**Work task**
Every line in the data below that holds "them" should be found and copied.

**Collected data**
################

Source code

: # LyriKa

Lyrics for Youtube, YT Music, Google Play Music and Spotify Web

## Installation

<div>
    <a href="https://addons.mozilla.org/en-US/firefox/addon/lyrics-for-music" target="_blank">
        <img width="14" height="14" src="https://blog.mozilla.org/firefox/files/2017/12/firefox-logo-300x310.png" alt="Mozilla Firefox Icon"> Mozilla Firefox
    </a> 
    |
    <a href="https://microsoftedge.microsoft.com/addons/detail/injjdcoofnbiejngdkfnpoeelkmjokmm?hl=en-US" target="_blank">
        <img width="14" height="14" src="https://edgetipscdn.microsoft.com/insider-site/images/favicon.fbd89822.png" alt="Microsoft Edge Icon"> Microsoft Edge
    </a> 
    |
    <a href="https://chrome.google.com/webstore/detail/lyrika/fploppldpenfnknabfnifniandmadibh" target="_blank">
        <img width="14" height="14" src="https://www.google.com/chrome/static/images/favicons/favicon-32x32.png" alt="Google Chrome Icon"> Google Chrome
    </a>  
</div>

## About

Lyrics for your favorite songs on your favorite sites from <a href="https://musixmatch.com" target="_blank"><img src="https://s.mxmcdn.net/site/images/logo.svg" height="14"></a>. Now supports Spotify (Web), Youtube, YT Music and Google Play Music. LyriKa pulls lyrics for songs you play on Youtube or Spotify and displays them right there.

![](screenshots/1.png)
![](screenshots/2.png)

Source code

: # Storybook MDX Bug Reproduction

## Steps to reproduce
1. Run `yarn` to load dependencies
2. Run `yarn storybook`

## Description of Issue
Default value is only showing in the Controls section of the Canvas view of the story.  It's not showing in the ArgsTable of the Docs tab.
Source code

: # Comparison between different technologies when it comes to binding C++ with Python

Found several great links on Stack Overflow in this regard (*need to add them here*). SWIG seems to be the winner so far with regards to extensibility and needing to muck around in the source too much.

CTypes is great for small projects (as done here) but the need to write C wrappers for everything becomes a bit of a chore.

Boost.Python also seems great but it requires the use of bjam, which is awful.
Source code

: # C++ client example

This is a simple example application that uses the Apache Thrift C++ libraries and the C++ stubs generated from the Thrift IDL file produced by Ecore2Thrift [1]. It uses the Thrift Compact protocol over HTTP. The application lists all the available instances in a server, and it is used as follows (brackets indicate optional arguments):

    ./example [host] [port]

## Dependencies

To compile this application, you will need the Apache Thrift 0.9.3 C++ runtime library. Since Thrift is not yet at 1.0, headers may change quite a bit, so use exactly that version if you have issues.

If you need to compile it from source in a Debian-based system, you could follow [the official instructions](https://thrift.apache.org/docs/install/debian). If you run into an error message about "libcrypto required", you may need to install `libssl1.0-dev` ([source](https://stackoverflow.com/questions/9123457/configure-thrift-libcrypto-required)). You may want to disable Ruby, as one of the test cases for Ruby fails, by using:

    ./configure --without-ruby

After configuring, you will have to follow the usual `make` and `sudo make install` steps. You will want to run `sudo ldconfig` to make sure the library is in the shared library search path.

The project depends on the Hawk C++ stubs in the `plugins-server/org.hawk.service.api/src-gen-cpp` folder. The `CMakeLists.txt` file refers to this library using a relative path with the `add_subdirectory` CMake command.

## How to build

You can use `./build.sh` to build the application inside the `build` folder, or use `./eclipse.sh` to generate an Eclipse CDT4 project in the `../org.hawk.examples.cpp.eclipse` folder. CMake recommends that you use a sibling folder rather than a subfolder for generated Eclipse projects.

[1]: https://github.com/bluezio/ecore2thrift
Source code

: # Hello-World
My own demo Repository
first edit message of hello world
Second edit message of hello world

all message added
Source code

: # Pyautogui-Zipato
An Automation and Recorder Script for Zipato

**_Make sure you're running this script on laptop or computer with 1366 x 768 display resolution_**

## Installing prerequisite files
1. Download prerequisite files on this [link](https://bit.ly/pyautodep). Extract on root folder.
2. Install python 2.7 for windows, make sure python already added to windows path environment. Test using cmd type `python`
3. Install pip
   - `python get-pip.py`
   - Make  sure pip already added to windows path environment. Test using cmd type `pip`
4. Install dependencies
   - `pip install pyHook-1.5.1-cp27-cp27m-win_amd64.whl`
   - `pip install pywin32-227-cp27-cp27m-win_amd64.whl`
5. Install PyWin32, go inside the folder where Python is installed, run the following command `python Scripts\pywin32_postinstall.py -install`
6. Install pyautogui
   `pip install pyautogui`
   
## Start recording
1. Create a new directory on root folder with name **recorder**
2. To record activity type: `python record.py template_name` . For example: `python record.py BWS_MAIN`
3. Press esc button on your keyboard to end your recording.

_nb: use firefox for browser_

################

**Task output**
Lyrics for your favorite songs on your favorite sites from <a href="https://musixmatch.com" target="_blank"><img src="https://s.mxmcdn.net/site/images/logo.svg" height="14"></a>. Now supports Spotify (Web), Youtube, YT Music and Google Play Music. LyriKa pulls lyrics for songs you play on Youtube or Spotify and displays them right there.
Found several great links on Stack Overflow in this regard (*need to add them here*). SWIG seems to be the winner so far with regards to extensibility and needing to muck around in the source too much.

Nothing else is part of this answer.